California law allows a business to incorporate and be recognized as its own legal entity. After incorporation, buying and selling property, assenting to contracts and exercising legal rights are considered acts of the business itself and not its owners. In California, the process of incorporation is begun by filing with the Secretary of State in accordance with particular guidelines.
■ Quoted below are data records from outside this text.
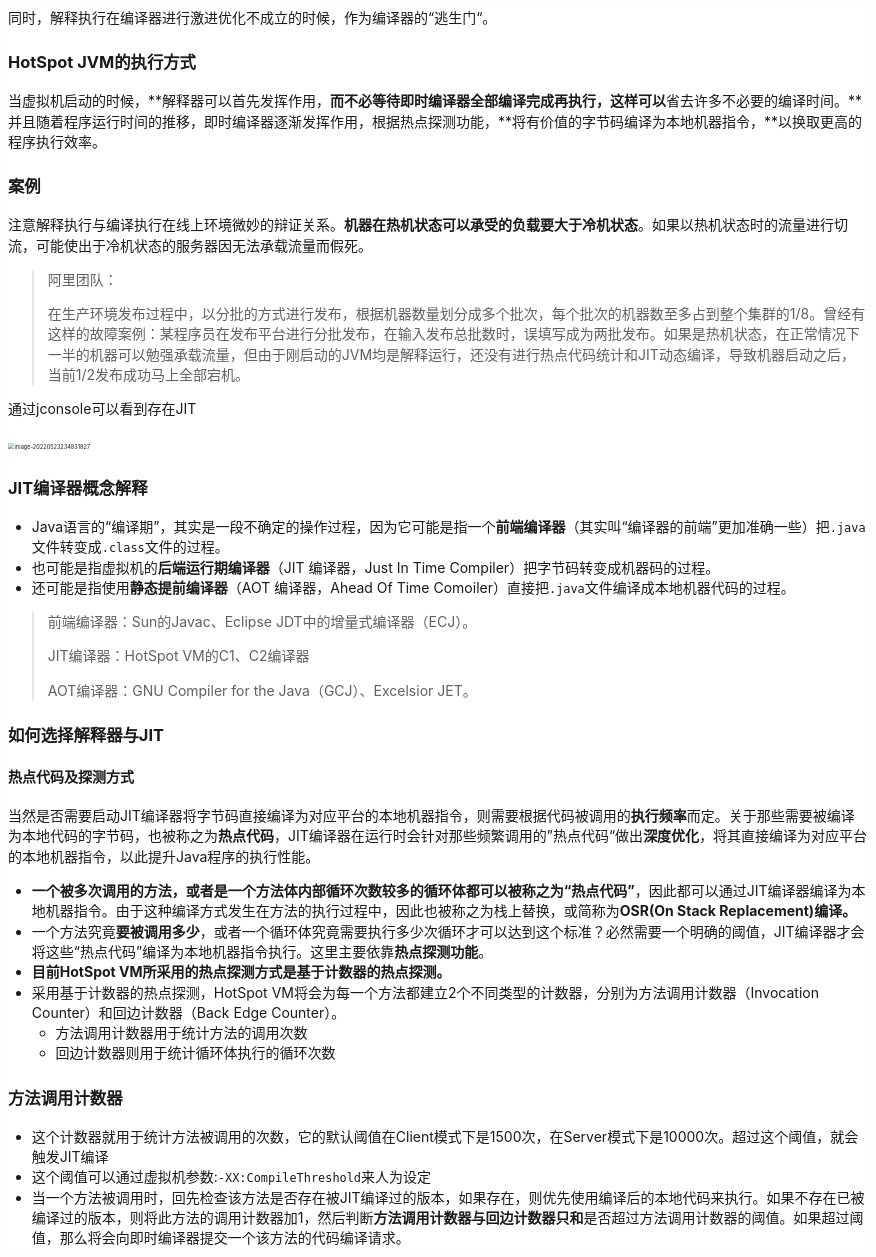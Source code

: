 同时，解释执行在编译器进行激进优化不成立的时候，作为编译器的“逃生门“。

### HotSpot JVM的执行方式

当虚拟机启动的时候，**解释器可以首先发挥作用，**而不必等待即时编译器全部编译完成再执行，这样可以**省去许多不必要的编译时间。**并且随着程序运行时间的推移，即时编译器逐渐发挥作用，根据热点探测功能，**将有价值的字节码编译为本地机器指令，**以换取更高的程序执行效率。

### 案例

注意解释执行与编译执行在线上环境微妙的辩证关系。**机器在热机状态可以承受的负载要大于冷机状态**。如果以热机状态时的流量进行切流，可能使出于冷机状态的服务器因无法承载流量而假死。

>   阿里团队：
>
>   在生产环境发布过程中，以分批的方式进行发布，根据机器数量划分成多个批次，每个批次的机器数至多占到整个集群的1/8。曾经有这样的故障案例：某程序员在发布平台进行分批发布，在输入发布总批数时，误填写成为两批发布。如果是热机状态，在正常情况下一半的机器可以勉强承载流量，但由于刚启动的JVM均是解释运行，还没有进行热点代码统计和JIT动态编译，导致机器启动之后，当前1/2发布成功马上全部宕机。

通过jconsole可以看到存在JIT

<img src="https://raw.github.com/Missyesterday/picgo/main/picgo/image-20220523234831827.png" alt="image-20220523234831827" style="zoom:40%;" />

### JIT编译器概念解释

-   Java语言的“编译期”，其实是一段不确定的操作过程，因为它可能是指一个**前端编译器**（其实叫“编译器的前端”更加准确一些）把`.java`文件转变成`.class`文件的过程。
-   也可能是指虚拟机的**后端运行期编译器**（JIT 编译器，Just In Time Compiler）把字节码转变成机器码的过程。
-   还可能是指使用**静态提前编译器**（AOT 编译器，Ahead Of Time Comoiler）直接把`.java`文件编译成本地机器代码的过程。

>   前端编译器：Sun的Javac、Eclipse JDT中的增量式编译器（ECJ）。
>
>   JIT编译器：HotSpot VM的C1、C2编译器
>
>   AOT编译器：GNU Compiler for the Java（GCJ）、Excelsior JET。

### 如何选择解释器与JIT

#### 热点代码及探测方式

当然是否需要启动JIT编译器将字节码直接编译为对应平台的本地机器指令，则需要根据代码被调用的**执行频率**而定。关于那些需要被编译为本地代码的字节码，也被称之为**热点代码**，JIT编译器在运行时会针对那些频繁调用的”热点代码“做出**深度优化**，将其直接编译为对应平台的本地机器指令，以此提升Java程序的执行性能。

-   **一个被多次调用的方法，或者是一个方法体内部循环次数较多的循环体都可以被称之为“热点代码”**，因此都可以通过JIT编译器编译为本地机器指令。由于这种编译方式发生在方法的执行过程中，因此也被称之为栈上替换，或简称为**OSR(On Stack Replacement)编译。**
-   一个方法究竟**要被调用多少**，或者一个循环体究竟需要执行多少次循环才可以达到这个标准？必然需要一个明确的阈值，JIT编译器才会将这些“热点代码”编译为本地机器指令执行。这里主要依靠**热点探测功能**。
-   **目前HotSpot VM所采用的热点探测方式是基于计数器的热点探测。**
-   采用基于计数器的热点探测，HotSpot VM将会为每一个方法都建立2个不同类型的计数器，分别为方法调用计数器（Invocation Counter）和回边计数器（Back Edge Counter）。
    -   方法调用计数器用于统计方法的调用次数
    -   回边计数器则用于统计循环体执行的循环次数

### 方法调用计数器

-   这个计数器就用于统计方法被调用的次数，它的默认阈值在Client模式下是1500次，在Server模式下是10000次。超过这个阈值，就会触发JIT编译
-   这个阈值可以通过虚拟机参数:`-XX:CompileThreshold`来人为设定
-   当一个方法被调用时，回先检查该方法是否存在被JIT编译过的版本，如果存在，则优先使用编译后的本地代码来执行。如果不存在已被编译过的版本，则将此方法的调用计数器加1，然后判断**方法调用计数器与回边计数器只和**是否超过方法调用计数器的阈值。如果超过阈值，那么将会向即时编译器提交一个该方法的代码编译请求。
Benefits of Incorporation in California
There are distinct benefits to incorporating a business. Most importantly, liabilities the business accrues may be satisfied only by assets that the owners have specifically invested in it. Had the business instead remained a collection of the owners' personal assets, the personal property of the stakeholders could be liquidated to pay the liabilities of the business, if it runs into financial problems. A corporation also allows creditors in the Culver City area to assess the credit worthiness of the business as a whole rather than that of its owners, allowing the business to obtain loans more easily. Finally, the ownership of a corporation is divided into an abundance of equal portions or "shares" of stock. Without this mechanism, transferring ownership of a business would be impractical.
Costs of Incorporation
Incorporation can be costly. First, a modest filing fee may be charged in California for any business that wants to incorporate. Also, a corporation is taxed as its own entity. The incomes of owners as individuals are also taxed of course, meaning that income to the corporation may be subject to double taxation. However, this disadvantage can be avoided with proper planning and help from a local Culver City lawyer.